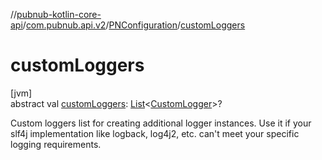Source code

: //[pubnub-kotlin-core-api](../../../index.md)/[com.pubnub.api.v2](../index.md)/[PNConfiguration](index.md)/[customLoggers](custom-loggers.md)

# customLoggers

[jvm]\
abstract val [customLoggers](custom-loggers.md): [List](https://kotlinlang.org/api/core/kotlin-stdlib/kotlin.collections/-list/index.html)&lt;[CustomLogger](../../com.pubnub.api.logging/-custom-logger/index.md)&gt;?

Custom loggers list for creating additional logger instances. Use it if your slf4j implementation like logback, log4j2, etc. can't meet your specific logging requirements.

- - - - - - -

All lines of the data that hold "index" need to be copied.

: //[pubnub-kotlin-core-api](../../../index.md)/[com.pubnub.api.v2](../index.md)/[PNConfiguration](index.md)/[customLoggers](custom-loggers.md)
abstract val [customLoggers](custom-loggers.md): [List](https://kotlinlang.org/api/core/kotlin-stdlib/kotlin.collections/-list/index.html)&lt;[CustomLogger](../../com.pubnub.api.logging/-custom-logger/index.md)&gt;?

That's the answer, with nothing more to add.